Google Goggle’s is Google’s visual search app, which enables you to take photographs and send them to Google to potentially perform facial recognition searches, OCR searches for text in images, product and bar code recognition, recognizing landmarks and places and named entities, and more. I spent a few hours at my Mom and Dad’s house a couple of weekends ago taking pictures of almost every photo and painting they had on their walls, and seeing if Google Goggles recognized any of them.

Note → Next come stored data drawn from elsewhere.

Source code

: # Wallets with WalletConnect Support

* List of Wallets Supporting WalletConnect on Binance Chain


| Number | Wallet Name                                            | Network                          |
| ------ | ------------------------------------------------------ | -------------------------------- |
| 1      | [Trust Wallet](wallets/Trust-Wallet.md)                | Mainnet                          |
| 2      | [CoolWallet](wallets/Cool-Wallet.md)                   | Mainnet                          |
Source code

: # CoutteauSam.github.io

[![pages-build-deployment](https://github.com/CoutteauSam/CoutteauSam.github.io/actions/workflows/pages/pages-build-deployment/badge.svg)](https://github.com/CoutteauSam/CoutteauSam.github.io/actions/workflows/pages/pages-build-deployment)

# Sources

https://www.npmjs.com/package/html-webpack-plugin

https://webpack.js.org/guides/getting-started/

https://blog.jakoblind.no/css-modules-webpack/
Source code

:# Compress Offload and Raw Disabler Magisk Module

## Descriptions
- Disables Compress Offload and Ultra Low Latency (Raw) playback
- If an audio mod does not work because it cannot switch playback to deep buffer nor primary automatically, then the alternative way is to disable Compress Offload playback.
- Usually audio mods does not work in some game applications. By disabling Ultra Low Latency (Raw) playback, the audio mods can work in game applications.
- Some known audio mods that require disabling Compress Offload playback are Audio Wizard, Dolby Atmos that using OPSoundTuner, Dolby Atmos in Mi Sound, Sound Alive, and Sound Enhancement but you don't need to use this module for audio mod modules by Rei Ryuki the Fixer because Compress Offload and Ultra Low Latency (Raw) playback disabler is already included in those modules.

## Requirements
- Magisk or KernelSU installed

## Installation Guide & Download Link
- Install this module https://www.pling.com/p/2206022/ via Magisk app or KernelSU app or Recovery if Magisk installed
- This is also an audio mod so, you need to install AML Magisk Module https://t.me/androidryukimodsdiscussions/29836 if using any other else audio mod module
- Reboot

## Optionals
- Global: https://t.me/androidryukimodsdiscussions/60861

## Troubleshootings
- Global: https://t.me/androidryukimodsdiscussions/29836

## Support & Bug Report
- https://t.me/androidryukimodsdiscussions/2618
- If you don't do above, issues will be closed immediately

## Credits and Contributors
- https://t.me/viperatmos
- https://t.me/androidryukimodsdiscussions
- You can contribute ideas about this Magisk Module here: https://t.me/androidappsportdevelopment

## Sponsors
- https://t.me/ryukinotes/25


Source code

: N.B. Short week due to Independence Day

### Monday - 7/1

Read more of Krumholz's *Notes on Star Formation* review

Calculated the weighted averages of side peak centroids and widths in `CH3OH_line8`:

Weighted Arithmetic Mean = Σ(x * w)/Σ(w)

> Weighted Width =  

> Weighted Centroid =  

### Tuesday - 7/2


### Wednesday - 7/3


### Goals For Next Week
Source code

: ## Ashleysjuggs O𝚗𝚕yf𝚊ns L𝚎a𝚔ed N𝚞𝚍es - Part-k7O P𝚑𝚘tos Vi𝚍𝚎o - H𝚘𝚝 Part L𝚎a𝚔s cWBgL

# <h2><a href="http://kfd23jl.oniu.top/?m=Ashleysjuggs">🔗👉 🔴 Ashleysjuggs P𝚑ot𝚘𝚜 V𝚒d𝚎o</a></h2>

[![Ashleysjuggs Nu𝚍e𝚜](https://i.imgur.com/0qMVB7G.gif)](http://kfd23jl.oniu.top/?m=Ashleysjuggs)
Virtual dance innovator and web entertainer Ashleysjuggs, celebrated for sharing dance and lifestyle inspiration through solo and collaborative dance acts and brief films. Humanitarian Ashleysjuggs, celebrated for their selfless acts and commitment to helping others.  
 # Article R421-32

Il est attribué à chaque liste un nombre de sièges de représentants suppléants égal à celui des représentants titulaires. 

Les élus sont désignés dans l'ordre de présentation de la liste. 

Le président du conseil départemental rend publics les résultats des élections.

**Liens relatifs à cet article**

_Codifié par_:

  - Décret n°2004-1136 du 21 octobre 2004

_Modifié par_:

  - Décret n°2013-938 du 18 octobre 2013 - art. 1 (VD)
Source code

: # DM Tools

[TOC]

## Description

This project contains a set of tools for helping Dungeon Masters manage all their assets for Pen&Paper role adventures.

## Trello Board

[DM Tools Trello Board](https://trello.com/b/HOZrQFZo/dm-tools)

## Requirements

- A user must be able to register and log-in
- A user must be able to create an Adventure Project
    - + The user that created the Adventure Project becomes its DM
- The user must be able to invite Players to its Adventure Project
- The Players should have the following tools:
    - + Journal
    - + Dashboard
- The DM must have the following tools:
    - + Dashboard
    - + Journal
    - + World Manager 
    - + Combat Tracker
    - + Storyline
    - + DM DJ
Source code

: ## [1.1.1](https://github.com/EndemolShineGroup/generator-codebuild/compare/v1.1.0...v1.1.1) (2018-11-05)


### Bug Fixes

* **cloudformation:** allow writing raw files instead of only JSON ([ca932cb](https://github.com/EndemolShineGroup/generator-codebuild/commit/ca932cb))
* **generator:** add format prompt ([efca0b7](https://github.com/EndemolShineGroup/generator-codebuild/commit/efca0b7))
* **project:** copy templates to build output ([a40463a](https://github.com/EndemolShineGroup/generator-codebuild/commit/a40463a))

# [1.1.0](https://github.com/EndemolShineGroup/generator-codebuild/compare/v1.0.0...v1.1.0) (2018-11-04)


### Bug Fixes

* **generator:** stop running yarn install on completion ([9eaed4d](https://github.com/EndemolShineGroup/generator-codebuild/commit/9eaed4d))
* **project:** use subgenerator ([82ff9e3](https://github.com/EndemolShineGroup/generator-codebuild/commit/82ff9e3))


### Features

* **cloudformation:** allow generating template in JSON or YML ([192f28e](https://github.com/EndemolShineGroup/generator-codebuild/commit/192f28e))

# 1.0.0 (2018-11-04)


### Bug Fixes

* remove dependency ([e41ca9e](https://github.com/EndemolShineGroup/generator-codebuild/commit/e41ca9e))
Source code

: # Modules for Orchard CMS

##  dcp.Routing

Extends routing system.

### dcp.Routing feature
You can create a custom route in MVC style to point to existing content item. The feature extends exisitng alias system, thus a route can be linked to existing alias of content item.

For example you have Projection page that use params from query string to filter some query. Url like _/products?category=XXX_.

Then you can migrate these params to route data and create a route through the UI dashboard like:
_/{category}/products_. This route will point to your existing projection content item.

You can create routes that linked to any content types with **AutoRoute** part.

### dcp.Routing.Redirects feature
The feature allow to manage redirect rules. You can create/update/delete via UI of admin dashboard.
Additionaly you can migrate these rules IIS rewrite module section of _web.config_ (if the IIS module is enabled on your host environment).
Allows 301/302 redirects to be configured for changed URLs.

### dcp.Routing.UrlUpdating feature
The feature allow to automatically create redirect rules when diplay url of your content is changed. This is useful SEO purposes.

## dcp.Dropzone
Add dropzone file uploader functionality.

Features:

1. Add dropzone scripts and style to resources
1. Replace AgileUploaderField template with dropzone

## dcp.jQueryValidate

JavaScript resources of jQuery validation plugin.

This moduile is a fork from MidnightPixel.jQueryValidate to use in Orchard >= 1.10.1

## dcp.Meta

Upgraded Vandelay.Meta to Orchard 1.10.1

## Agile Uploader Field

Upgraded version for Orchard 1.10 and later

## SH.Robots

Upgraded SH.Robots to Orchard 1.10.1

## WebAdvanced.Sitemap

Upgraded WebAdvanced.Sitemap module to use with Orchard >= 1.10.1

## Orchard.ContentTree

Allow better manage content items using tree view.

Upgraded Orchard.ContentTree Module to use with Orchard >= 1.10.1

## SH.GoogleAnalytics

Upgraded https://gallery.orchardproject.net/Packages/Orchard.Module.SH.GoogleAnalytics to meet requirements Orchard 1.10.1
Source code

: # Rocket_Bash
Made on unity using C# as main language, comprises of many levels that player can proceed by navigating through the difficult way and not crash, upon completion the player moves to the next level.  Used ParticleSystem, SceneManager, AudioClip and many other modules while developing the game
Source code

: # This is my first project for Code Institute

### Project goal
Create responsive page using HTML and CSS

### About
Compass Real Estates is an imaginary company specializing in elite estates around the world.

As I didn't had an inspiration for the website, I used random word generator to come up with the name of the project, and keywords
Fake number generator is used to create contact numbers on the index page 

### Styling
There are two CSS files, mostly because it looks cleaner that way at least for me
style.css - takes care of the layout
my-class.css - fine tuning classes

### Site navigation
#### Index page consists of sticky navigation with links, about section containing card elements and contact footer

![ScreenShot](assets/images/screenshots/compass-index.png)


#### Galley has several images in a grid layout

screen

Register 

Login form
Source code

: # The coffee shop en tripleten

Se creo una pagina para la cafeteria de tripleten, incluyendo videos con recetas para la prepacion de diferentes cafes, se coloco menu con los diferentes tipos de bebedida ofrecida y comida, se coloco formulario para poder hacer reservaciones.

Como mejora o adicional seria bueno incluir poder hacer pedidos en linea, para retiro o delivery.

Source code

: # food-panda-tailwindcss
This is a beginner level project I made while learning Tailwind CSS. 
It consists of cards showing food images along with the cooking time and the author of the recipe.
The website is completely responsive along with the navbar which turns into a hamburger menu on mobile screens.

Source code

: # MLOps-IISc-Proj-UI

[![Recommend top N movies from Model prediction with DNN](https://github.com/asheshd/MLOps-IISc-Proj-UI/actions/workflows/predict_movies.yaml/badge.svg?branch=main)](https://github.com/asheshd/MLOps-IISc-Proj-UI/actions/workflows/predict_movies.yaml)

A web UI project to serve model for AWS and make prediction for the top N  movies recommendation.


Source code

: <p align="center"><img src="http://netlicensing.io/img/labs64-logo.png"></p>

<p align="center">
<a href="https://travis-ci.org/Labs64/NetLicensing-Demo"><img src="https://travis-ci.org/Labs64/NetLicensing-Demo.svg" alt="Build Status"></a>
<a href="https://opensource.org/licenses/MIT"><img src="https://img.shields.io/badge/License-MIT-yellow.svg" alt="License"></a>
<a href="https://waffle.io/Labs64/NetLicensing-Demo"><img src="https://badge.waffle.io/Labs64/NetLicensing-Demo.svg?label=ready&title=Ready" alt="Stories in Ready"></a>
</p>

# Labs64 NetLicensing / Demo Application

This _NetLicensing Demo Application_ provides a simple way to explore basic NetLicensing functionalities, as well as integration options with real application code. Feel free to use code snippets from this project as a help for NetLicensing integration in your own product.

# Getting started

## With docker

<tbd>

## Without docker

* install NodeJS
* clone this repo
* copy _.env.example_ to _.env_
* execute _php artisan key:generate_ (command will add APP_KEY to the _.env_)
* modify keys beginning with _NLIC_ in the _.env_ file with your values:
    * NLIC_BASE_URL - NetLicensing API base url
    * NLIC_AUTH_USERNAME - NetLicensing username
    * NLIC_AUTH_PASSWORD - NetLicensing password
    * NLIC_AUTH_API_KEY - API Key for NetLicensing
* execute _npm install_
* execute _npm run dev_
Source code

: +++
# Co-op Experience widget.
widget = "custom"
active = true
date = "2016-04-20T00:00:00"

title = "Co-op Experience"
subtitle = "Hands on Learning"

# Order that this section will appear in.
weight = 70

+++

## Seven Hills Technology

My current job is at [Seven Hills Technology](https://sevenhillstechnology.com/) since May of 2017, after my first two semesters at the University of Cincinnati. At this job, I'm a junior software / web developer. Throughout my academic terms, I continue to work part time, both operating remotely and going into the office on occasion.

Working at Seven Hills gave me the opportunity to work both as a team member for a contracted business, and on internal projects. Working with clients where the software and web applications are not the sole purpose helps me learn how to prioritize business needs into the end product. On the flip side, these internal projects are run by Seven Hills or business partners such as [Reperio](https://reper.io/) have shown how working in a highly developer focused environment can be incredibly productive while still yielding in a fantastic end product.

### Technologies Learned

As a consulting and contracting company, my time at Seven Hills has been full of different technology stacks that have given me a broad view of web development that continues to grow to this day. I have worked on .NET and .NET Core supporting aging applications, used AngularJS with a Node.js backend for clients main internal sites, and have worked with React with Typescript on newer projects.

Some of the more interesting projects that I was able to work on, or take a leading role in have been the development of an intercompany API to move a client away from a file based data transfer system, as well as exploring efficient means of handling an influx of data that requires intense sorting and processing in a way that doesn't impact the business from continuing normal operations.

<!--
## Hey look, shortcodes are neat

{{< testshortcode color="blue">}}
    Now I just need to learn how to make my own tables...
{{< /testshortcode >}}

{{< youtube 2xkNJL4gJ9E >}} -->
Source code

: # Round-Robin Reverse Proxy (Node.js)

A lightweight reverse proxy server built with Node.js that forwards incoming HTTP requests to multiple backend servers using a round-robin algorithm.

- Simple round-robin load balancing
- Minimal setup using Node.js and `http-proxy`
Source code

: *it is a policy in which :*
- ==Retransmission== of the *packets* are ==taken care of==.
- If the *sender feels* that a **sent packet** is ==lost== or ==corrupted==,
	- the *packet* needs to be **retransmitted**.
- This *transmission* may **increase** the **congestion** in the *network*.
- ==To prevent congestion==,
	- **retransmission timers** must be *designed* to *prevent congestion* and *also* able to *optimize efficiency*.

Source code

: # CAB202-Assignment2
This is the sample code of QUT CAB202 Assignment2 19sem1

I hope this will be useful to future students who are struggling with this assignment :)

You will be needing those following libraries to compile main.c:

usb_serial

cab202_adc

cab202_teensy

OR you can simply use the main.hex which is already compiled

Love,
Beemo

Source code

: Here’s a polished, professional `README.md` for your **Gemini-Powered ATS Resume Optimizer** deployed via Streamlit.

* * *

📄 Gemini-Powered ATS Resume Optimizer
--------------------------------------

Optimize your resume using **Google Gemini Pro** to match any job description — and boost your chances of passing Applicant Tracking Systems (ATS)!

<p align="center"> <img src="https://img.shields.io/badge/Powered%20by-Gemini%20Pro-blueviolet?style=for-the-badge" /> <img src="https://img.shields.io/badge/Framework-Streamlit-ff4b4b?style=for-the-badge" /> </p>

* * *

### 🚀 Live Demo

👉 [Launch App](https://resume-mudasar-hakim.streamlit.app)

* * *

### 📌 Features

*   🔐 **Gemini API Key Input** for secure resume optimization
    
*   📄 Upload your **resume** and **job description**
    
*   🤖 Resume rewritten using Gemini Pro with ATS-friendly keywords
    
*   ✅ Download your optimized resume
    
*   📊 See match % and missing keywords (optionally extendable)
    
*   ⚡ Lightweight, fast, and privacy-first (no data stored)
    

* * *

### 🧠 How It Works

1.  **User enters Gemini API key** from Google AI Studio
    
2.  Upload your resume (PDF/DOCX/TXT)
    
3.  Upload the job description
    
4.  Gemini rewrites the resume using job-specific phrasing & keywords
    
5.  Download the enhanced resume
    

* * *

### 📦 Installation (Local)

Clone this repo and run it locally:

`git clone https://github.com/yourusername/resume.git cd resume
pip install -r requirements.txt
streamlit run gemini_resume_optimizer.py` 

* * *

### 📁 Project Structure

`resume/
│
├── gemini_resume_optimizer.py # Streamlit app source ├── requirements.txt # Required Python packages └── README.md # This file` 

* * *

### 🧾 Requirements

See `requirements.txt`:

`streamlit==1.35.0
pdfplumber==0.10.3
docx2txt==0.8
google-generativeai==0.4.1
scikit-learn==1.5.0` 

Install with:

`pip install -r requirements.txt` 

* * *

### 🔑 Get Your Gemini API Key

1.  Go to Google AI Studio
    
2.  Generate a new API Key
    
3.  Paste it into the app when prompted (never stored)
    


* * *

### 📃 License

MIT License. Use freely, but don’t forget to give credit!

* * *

Another feature that the visual search engine is capable of is recognizing objects, and the Berkeley team, with the assistance of James Kuffner of Google, appears to have achieved a goal that had eluded them in the past with the use of Google Goggles. From the paper’s introduction:

One as-yet unachieved goal of robotics and automation is an inexpensive robot that can reliably declutter floors, tables, and desks by identifying objects, grasping them, and moving them to appropriate destinations such as shelves, cabinets, closets, or trashcans.

Errors in object recognition can be costly: an old chocolate bar could be mistaken for a cellphone and moved to the charging station, or vice versa — a cellphone could be placed in the trashcan. The set of objects that may be encountered in an unstructured environment such as a home or office is essentially unbounded and dynamically grows as our increasingly capitalist global economy designs new products to satisfy demand from consumers (and shareholders).

The project used a customized version of Google Googles to perform object recognition, training the system on 15 commonplace objects that tend to be around a home, such as a bar of mustard, an air freshener, and a bar of soap.

When I was writing about the future of search being spoken and visual queries not long ago, I hadn’t anticipated that some of those searchers might not even be human.

Share

22 thoughts on “Robots Search Google Goggles to Pick New Things Up”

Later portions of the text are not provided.